Rakka’ya 7 Mart’ta ulaşan Nadya, birkaç kadınla birlikte bir eve hapsedilmiş. “Evden çıkmak istiyorsa evlenmek zorunda olduğunu ve aksi taktirde hayatı boyunca evde kalacağını” söylediklerini anlatan kadın, iki hafta sonra, anadili Fransızca olan bir IŞİD üyesiyle evlenmeyi kabul etmiş.
“Ailenizi aramanıza izin verilmiyor. İnternetiniz yok ve her şey yasak” diyen Nadya, evlendikten bir gün sonra evliliğini sonlandırmış ve iki Fransız kadınla yaşamaya başlamış.
Geçmişte kuzeninin radikal dincilerle ilişkisi konusunda ifade verdiği Fransız istihbaratıyla bağlantıları olduğu gerekçesiyle hapse atıldığını anlatan kadın, iki buçuk hafta yeraltı hücrelerinde işkence gördükten sonra suçsuz bulunarak serbest bırakılmış.
Görüşmede 3 aylık süreç boyunca yaşadıklarını, “İslam yoktu… Kuran yoktu. Sadece silah ve bir tür savaş hayali kuran üniformalı insanlar vardı. Bunun sadece tanrıyı memnun etmek için olduğunu söylüyorlar. Ama dine dayanarak bizi satın alıyorlar” ifadeleriyle aktaran Nadya, örgütten ayrılmasına izin verildiğini ve hatta Türkiye sınırına götürüldüğünü öne sürdü.
IŞİD idaresindeki yaşama ilişkin bilgiler veren Nadya şunları anlattı:
“İslam’ı çok az uyguluyorlar. Kuran’ı çok az okuyorlar. Çoğu İslam’a geçmiş. İslam’ı bir yıldır biliyor. IŞİD’le işbirliği yapan kadınlar ise sadece savaşçıların cinsel arzularını tatmin ediyor. Biz kadınlar erkeklerin malı olduğumuzu biliyoruz. Ellerinde bir liste var; esmer istiyorum, sarışın istiyorum. Bu yaşta istiyorum.”
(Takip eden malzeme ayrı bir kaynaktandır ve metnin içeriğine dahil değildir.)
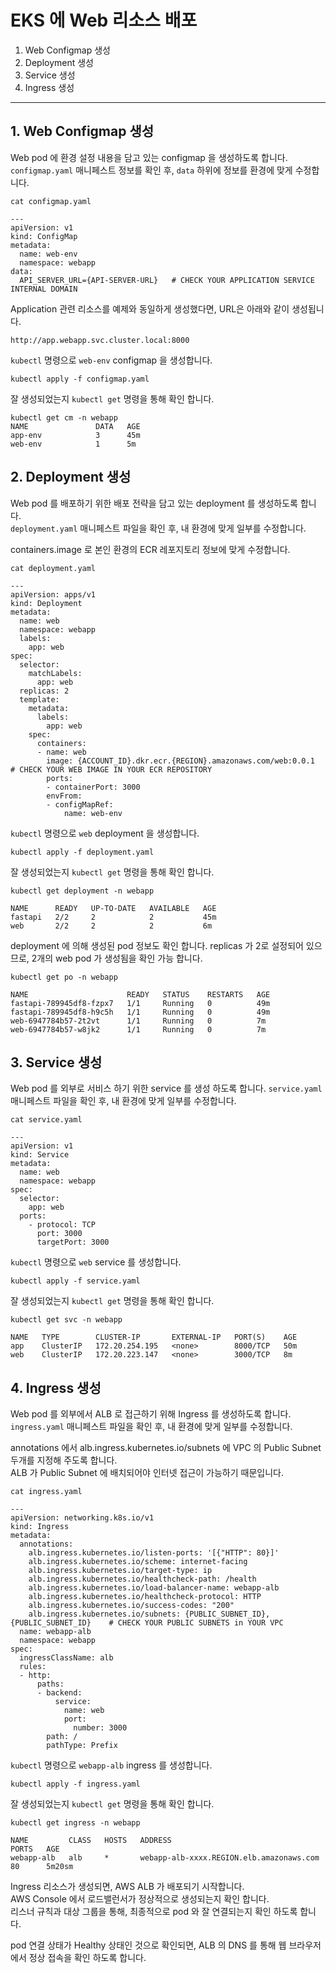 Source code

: # EKS 에 Web 리소스 배포

1. Web Configmap 생성
2. Deployment 생성
3. Service 생성
4. Ingress 생성

---
## 1. Web Configmap 생성

Web pod 에 환경 설정 내용을 담고 있는 configmap 을 생성하도록 합니다.  
`configmap.yaml` 매니페스트 정보를 확인 후, `data` 하위에 정보를 환경에 맞게 수정합니다. 

```
cat configmap.yaml

---
apiVersion: v1
kind: ConfigMap 
metadata:
  name: web-env
  namespace: webapp
data: 
  API_SERVER_URL={API-SERVER-URL}   # CHECK YOUR APPLICATION SERVICE INTERNAL DOMAIN
```

Application 관련 리소스를 예제와 동일하게 생성했다면, URL은 아래와 같이 생성됩니다.  

```
http://app.webapp.svc.cluster.local:8000
```

`kubectl` 명령으로 `web-env` configmap 을 생성합니다.  
```
kubectl apply -f configmap.yaml
```

잘 생성되었는지 `kubectl get` 명령을 통해 확인 합니다. 
```
kubectl get cm -n webapp
NAME               DATA   AGE
app-env            3      45m
web-env            1      5m
```


## 2. Deployment 생성

Web pod 를 배포하기 위한 배포 전략을 담고 있는 deployment 를 생성하도록 합니다.  
`deployment.yaml` 매니페스트 파일을 확인 후, 내 환경에 맞게 일부를 수정합니다.   

containers.image 로 본인 환경의 ECR 레포지토리 정보에 맞게 수정합니다. 

```
cat deployment.yaml

---
apiVersion: apps/v1
kind: Deployment
metadata:
  name: web
  namespace: webapp
  labels:
    app: web
spec:
  selector:
    matchLabels:
      app: web
  replicas: 2
  template:
    metadata:
      labels:
        app: web
    spec:
      containers:
      - name: web
        image: {ACCOUNT_ID}.dkr.ecr.{REGION}.amazonaws.com/web:0.0.1    # CHECK YOUR WEB IMAGE IN YOUR ECR REPOSITORY
        ports:
        - containerPort: 3000
        envFrom:
        - configMapRef:
            name: web-env
```

`kubectl` 명령으로 `web` deployment 을 생성합니다.  
```
kubectl apply -f deployment.yaml
```

잘 생성되었는지 `kubectl get` 명령을 통해 확인 합니다. 
```
kubectl get deployment -n webapp

NAME      READY   UP-TO-DATE   AVAILABLE   AGE
fastapi   2/2     2            2           45m
web       2/2     2            2           6m
```

deployment 에 의해 생성된 pod 정보도 확인 합니다. replicas 가 2로 설정되어 있으므로, 2개의 web pod 가 생성됨을 확인 가능 합니다.  

```
kubectl get po -n webapp

NAME                      READY   STATUS    RESTARTS   AGE
fastapi-789945df8-fzpx7   1/1     Running   0          49m
fastapi-789945df8-h9c5h   1/1     Running   0          49m
web-6947784b57-2t2vt      1/1     Running   0          7m
web-6947784b57-w8jk2      1/1     Running   0          7m
```


## 3. Service 생성

Web pod 를 외부로 서비스 하기 위한 service 를 생성 하도록 합니다. 
`service.yaml` 매니페스트 파일을 확인 후, 내 환경에 맞게 일부를 수정합니다.   

```
cat service.yaml

---
apiVersion: v1
kind: Service
metadata:
  name: web
  namespace: webapp
spec:
  selector:
    app: web
  ports:
    - protocol: TCP
      port: 3000
      targetPort: 3000

```

`kubectl` 명령으로 `web` service 를 생성합니다.  

```
kubectl apply -f service.yaml
```

잘 생성되었는지 `kubectl get` 명령을 통해 확인 합니다. 
```
kubectl get svc -n webapp

NAME   TYPE        CLUSTER-IP       EXTERNAL-IP   PORT(S)    AGE
app    ClusterIP   172.20.254.195   <none>        8000/TCP   50m
web    ClusterIP   172.20.223.147   <none>        3000/TCP   8m
```


## 4. Ingress 생성

Web pod 를 외부에서 ALB 로 접근하기 위해 Ingress 를 생성하도록 합니다.  
`ingress.yaml` 매니페스트 파일을 확인 후, 내 환경에 맞게 일부를 수정합니다.   

annotations 에서 alb.ingress.kubernetes.io/subnets 에 VPC 의 Public Subnet 두개를 지정해 주도록 합니다.  
ALB 가 Public Subnet 에 배치되어야 인터넷 접근이 가능하기 때문입니다.  



```
cat ingress.yaml

---
apiVersion: networking.k8s.io/v1
kind: Ingress
metadata:
  annotations:
    alb.ingress.kubernetes.io/listen-ports: '[{"HTTP": 80}]'
    alb.ingress.kubernetes.io/scheme: internet-facing
    alb.ingress.kubernetes.io/target-type: ip
    alb.ingress.kubernetes.io/healthcheck-path: /health
    alb.ingress.kubernetes.io/load-balancer-name: webapp-alb
    alb.ingress.kubernetes.io/healthcheck-protocol: HTTP
    alb.ingress.kubernetes.io/success-codes: "200"
    alb.ingress.kubernetes.io/subnets: {PUBLIC_SUBNET_ID},{PUBLIC_SUBNET_ID}    # CHECK YOUR PUBLIC SUBNETS in YOUR VPC
  name: webapp-alb
  namespace: webapp
spec:
  ingressClassName: alb
  rules:
  - http:
      paths:
      - backend:
          service:
            name: web
            port:
              number: 3000
        path: /
        pathType: Prefix
```

`kubectl` 명령으로 `webapp-alb` ingress 를 생성합니다.  
```
kubectl apply -f ingress.yaml
```

잘 생성되었는지 `kubectl get` 명령을 통해 확인 합니다. 
```
kubectl get ingress -n webapp

NAME         CLASS   HOSTS   ADDRESS                                            PORTS   AGE
webapp-alb   alb     *       webapp-alb-xxxx.REGION.elb.amazonaws.com   80      5m20sm
```

Ingress 리소스가 생성되면, AWS ALB 가 배포되기 시작합니다.  
AWS Console 에서 로드밸런서가 정상적으로 생성되는지 확인 합니다.  
리스너 규칙과 대상 그룹을 통해, 최종적으로 pod 와 잘 연결되는지 확인 하도록 합니다.  

pod 연결 상태가 Healthy 상태인 것으로 확인되면, ALB 의 DNS 를 통해 웹 브라우저에서 정상 접속을 확인 하도록 합니다.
Aşırı radikalleşen militanların Kuran'dan çok kalaşnikov hayali kurduğunu görüp hayal kırıklığına uğrayan Nadya, 1 Haziran'da Türkiye'de gözaltına alındı ve salı gecesi ülkesine gönderildi.
Genç kadın, "Fransa'da yaşıtım olan diğer genç kızlar gibi düzgün yaşamak istiyorum. Dışarı çıkabilmek ve güneşi görüp havayı hissedebilmek çok ilginç olacak" diyor.
Haberde, Fransız genç kızın ülkesine gönderildiği gibi gözaltına alındığı belirtiliyor.